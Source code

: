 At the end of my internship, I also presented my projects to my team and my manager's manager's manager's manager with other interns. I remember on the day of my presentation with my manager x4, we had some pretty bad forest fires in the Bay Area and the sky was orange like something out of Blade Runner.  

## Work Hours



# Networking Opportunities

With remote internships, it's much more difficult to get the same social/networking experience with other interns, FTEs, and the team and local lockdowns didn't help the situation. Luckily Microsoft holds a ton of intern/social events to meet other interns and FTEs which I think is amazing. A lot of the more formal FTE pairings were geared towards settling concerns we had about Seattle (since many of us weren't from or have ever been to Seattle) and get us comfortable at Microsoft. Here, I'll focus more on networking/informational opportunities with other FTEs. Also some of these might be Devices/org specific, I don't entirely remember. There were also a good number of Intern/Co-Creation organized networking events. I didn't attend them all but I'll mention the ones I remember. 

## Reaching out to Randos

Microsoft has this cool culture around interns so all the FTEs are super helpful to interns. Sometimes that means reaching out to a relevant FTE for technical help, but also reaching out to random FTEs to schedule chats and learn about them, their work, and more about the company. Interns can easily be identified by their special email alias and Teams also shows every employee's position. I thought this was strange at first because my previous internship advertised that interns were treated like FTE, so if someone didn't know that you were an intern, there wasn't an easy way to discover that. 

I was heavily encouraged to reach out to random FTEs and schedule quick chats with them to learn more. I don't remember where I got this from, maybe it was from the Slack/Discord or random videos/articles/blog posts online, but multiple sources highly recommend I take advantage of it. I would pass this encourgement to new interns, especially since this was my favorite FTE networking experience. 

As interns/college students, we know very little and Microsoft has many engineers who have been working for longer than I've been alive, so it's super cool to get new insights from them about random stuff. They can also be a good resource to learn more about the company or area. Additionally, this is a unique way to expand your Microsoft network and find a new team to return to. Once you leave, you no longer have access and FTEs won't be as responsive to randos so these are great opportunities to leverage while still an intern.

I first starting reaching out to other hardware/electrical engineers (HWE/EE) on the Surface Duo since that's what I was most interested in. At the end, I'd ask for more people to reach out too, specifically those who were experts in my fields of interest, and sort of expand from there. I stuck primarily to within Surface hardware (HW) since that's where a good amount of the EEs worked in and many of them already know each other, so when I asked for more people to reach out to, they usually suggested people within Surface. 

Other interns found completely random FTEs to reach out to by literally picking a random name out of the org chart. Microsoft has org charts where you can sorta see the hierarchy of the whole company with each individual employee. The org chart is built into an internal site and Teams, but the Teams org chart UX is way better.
================================
Repeat back all of the material, character for character.

### SOLUTION FOR THIS PROBLEM:
Source code

: At the end of my internship, I also presented my projects to my team and my manager's manager's manager's manager with other interns. I remember on the day of my presentation with my manager x4, we had some pretty bad forest fires in the Bay Area and the sky was orange like something out of Blade Runner.  

## Work Hours



# Networking Opportunities

With remote internships, it's much more difficult to get the same social/networking experience with other interns, FTEs, and the team and local lockdowns didn't help the situation. Luckily Microsoft holds a ton of intern/social events to meet other interns and FTEs which I think is amazing. A lot of the more formal FTE pairings were geared towards settling concerns we had about Seattle (since many of us weren't from or have ever been to Seattle) and get us comfortable at Microsoft. Here, I'll focus more on networking/informational opportunities with other FTEs. Also some of these might be Devices/org specific, I don't entirely remember. There were also a good number of Intern/Co-Creation organized networking events. I didn't attend them all but I'll mention the ones I remember. 

## Reaching out to Randos

Microsoft has this cool culture around interns so all the FTEs are super helpful to interns. Sometimes that means reaching out to a relevant FTE for technical help, but also reaching out to random FTEs to schedule chats and learn about them, their work, and more about the company. Interns can easily be identified by their special email alias and Teams also shows every employee's position. I thought this was strange at first because my previous internship advertised that interns were treated like FTE, so if someone didn't know that you were an intern, there wasn't an easy way to discover that. 

I was heavily encouraged to reach out to random FTEs and schedule quick chats with them to learn more. I don't remember where I got this from, maybe it was from the Slack/Discord or random videos/articles/blog posts online, but multiple sources highly recommend I take advantage of it. I would pass this encourgement to new interns, especially since this was my favorite FTE networking experience. 

As interns/college students, we know very little and Microsoft has many engineers who have been working for longer than I've been alive, so it's super cool to get new insights from them about random stuff. They can also be a good resource to learn more about the company or area. Additionally, this is a unique way to expand your Microsoft network and find a new team to return to. Once you leave, you no longer have access and FTEs won't be as responsive to randos so these are great opportunities to leverage while still an intern.

I first starting reaching out to other hardware/electrical engineers (HWE/EE) on the Surface Duo since that's what I was most interested in. At the end, I'd ask for more people to reach out too, specifically those who were experts in my fields of interest, and sort of expand from there. I stuck primarily to within Surface hardware (HW) since that's where a good amount of the EEs worked in and many of them already know each other, so when I asked for more people to reach out to, they usually suggested people within Surface. 

Other interns found completely random FTEs to reach out to by literally picking a random name out of the org chart. Microsoft has org charts where you can sorta see the hierarchy of the whole company with each individual employee. The org chart is built into an internal site and Teams, but the Teams org chart UX is way better.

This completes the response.